Nash’s honours include the award (jointly with Carlton E. Lemke) in 1978 of the John von Neumann Theory Prize by the Operations Research Society of America and the Institute of Management Sciences. In 1999 he received the Leroy P. Steele Prize from the American Mathematical Society. In 1994 Nash was awarded the Nobel Memorial Prize in Economics, together with John Harsanyi and Reinhard Selten, ‘for their pioneering analysis of equilibria in the theory of non-cooperative games’ (Nobel Foundation, 2004).
Nash’s work has been pivotal in the development of game theory and his name is associated with one of its most fundamental concepts: Nash equilibrium. As game-theoretic principles have become central to contemporary economics, Nash can be said to have exerted an enormous influence on the discipline.15 Indeed, his fellow Laureates Harsanyi and Selten have acknowledged their own debt to his pioneering contributions (see Harsanyi’s comments in Nash’s Nobel Seminar – Kuhn et al., 1996, p. 166). Nash’s work has also been applied in other social science contexts and in evolutionary biology (Kuhn et al., 1996; Milnor, 1998). Game theory is concerned with analysing strategic interaction between individuals or agents where decision making by each party is conditioned by the choices made and the actions taken by others. This kind of interaction is common in economic contexts: between competing firms, employers and workers, tax authorities and taxpayers, monetary authorities and economic agents, and so on.
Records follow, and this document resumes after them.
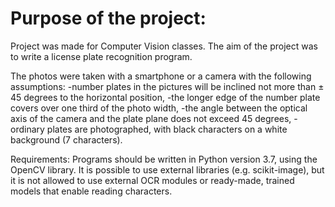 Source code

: 
# Purpose of the project:
Project was made for Computer Vision classes.
The aim of the project was to write a license plate recognition program.

The photos were taken with a smartphone or a camera with the following assumptions:
-number plates in the pictures will be inclined not more than ± 45 degrees to the horizontal position,
-the longer edge of the number plate covers over one third of the photo width,
-the angle between the optical axis of the camera and the plate plane does not exceed 45 degrees,
-ordinary plates are photographed, with black characters on a white background (7 characters).

Requirements:
Programs should be written in Python version 3.7, using the OpenCV library.
It is possible to use external libraries (e.g. scikit-image), but it is not allowed to use external OCR modules or ready-made, trained models that enable reading characters.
The first modern treatment of game theory in economics was John von Neumann and Oskar Morgenstern’s Theory of Games and Economic Behaviour, first published in 1944. This study focused on zero-sum two-person games that were later characterised by Nash as cooperative in nature: that is, participants are able to negotiate with each other to reach mutually acceptable outcomes. Nash’s PhD thesis (Nash, 1950a) both introduced the more widely applicable concept of a non-cooperative finite game where there is no communication or collusion between players, and identified the notion of what he called ‘equilibrium point’. This is the famous Nash equilibrium – a constellation of strategies between n-players from which no participant has an incentive to deviate because none can bring about an individual improvement by changing their personal strategy. Nash also provided proof that at least one such equilibrium always exists. Reporting some of the findings in his PhD thesis, the relevant papers here are Nash (1950b; 1951).
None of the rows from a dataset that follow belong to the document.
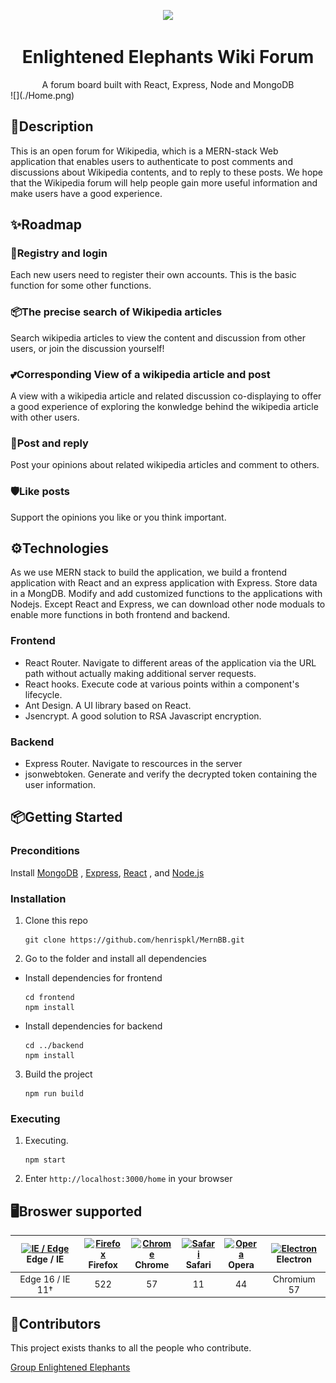 <p align="center">
  <a href="https://yangshunjie.com/ant-design-blazor/">
    <img src="./frontend/public/favicon.ico">
  </a>
</p>

<h1 align="center">Enlightened Elephants Wiki Forum</h1>

<div align="center">A forum board built with React, Express, Node and MongoDB</div>
![](./Home.png)

## 🎨Description 

This is an open forum for Wikipedia, which is a MERN-stack Web application that enables users to authenticate to post comments and discussions about Wikipedia contents, and to reply to these posts. We hope that the Wikipedia forum will help people gain more useful information and make users have a good experience.

## ✨Roadmap

### 🌈Registry and login

Each new users need to register their own accounts. This is the basic function for some other functions.


### 📦The precise search of Wikipedia articles
Search wikipedia articles to view the content and discussion from other users, or join the discussion yourself!

### 💕Corresponding View of a wikipedia article and post
A view with a wikipedia article and related discussion co-displaying to offer a good experience of exploring the konwledge behind the wikipedia article with other users.

### 🎨Post and reply
Post your opinions about related wikipedia articles and comment to others.

### 🛡Like posts
Support the opinions you like or you think important.


## ⚙️Technologies

As we use MERN stack to build the application, we build a frontend application with React and an express application with Express. Store data in a MongDB. Modify and add customized functions to the applications with Nodejs. Except React and Express, we can download other node moduals to enable more functions in both frontend and backend.

### Frontend

* React Router. Navigate to different areas of the application via the URL path without actually making additional server requests.
* React hooks. Execute code at various points within a component's lifecycle.
* Ant Design. A UI library based on React.
* Jsencrypt. A good solution to RSA Javascript encryption.

### Backend
* Express Router. Navigate to rescources in the server
* jsonwebtoken. Generate and verify the decrypted token containing the user information.

## 📦Getting Started

### Preconditions

Install [MongoDB](https://www.mongodb.com/3) , [Express](https://expressjs.com/), [React](https://reactjs.org/) , and [Node.js](https://nodejs.org/en/)

### Installation

1. Clone this repo

       git clone https://github.com/henrispkl/MernBB.git



2. Go to the folder and install all dependencies

* Install dependencies for frontend

      cd frontend
      npm install

* Install dependencies for backend

      cd ../backend
      npm install

3. Build the project

       npm run build

### Executing

1. Executing.

       npm start

2. Enter `http://localhost:3000/home` in your browser


## 🖥Broswer supported

| [<img src="https://cdn.jsdelivr.net/gh/alrra/browser-logos/src/edge/edge_48x48.png" alt="IE / Edge" width="24px" height="24px" />](http://godban.github.io/browsers-support-badges/)</br> Edge / IE | [<img src="https://cdn.jsdelivr.net/gh/alrra/browser-logos/src/firefox/firefox_48x48.png" alt="Firefox" width="24px" height="24px" />](http://godban.github.io/browsers-support-badges/)</br>Firefox | [<img src="https://cdn.jsdelivr.net/gh/alrra/browser-logos/src/chrome/chrome_48x48.png" alt="Chrome" width="24px" height="24px" />](http://godban.github.io/browsers-support-badges/)</br>Chrome | [<img src="https://cdn.jsdelivr.net/gh/alrra/browser-logos/src/safari/safari_48x48.png" alt="Safari" width="24px" height="24px" />](http://godban.github.io/browsers-support-badges/)</br>Safari | [<img src="https://cdn.jsdelivr.net/gh/alrra/browser-logos/src/opera/opera_48x48.png" alt="Opera" width="24px" height="24px" />](http://godban.github.io/browsers-support-badges/)</br>Opera | [<img src="https://cdn.jsdelivr.net/gh/alrra/browser-logos/src/electron/electron_48x48.png" alt="Electron" width="24px" height="24px" />](http://godban.github.io/browsers-support-badges/)</br>Electron |
| :-------------------------------------------------------------------------------------------------------------------------------------------------------------------------------------------------: | :--------------------------------------------------------------------------------------------------------------------------------------------------------------------------------------------------: | :----------------------------------------------------------------------------------------------------------------------------------------------------------------------------------------------: | :----------------------------------------------------------------------------------------------------------------------------------------------------------------------------------------------: | :------------------------------------------------------------------------------------------------------------------------------------------------------------------------------------------: | :------------------------------------------------------------------------------------------------------------------------------------------------------------------------------------------------------: |
|                                                                                          Edge 16 / IE 11†                                                                                           |                                                                                                 522                                                                                                  |                                                                                                57                                                                                                |                                                                                                11                                                                                                |                                                                                              44                                                                                              |                                                                                               Chromium 57                                                                                                |

## 🤝Contributors

This project exists thanks to all the people who contribute.

<a href="https://github.com/UOA-CS732-SE750-Students-2022/project-group-enlightened-elephants/graphs/contributors">
  Group Enlightened Elephants
</a>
One aspect of Nash equilibrium specifically referenced in Nash’s Nobel citation concerns the alternative ways in which equilibrium may be interpreted (Royal Swedish Academy of Sciences, 1995). In his PhD thesis, Nash proposed two interpretations: one based on the concept of rationality and a second reflecting what he called ‘mass action’ (van Damme and Weibull, 1995). Under the rational interpretation, players are understood to act on the basis of knowledge of the full structure of the game, including accurate expectations about the choices of others. Given such conditions, Nash equilibrium emerges as players attempt to maximise their utility in the light of each other’s strategic dispositions. This has been the standard interpretation of Nash equilibrium in the literature as it was this that Nash deployed in his earliest published work; the mass-action alternative, resting quietly in his thesis, has been little noticed until recently (Kuhn et al., 1996).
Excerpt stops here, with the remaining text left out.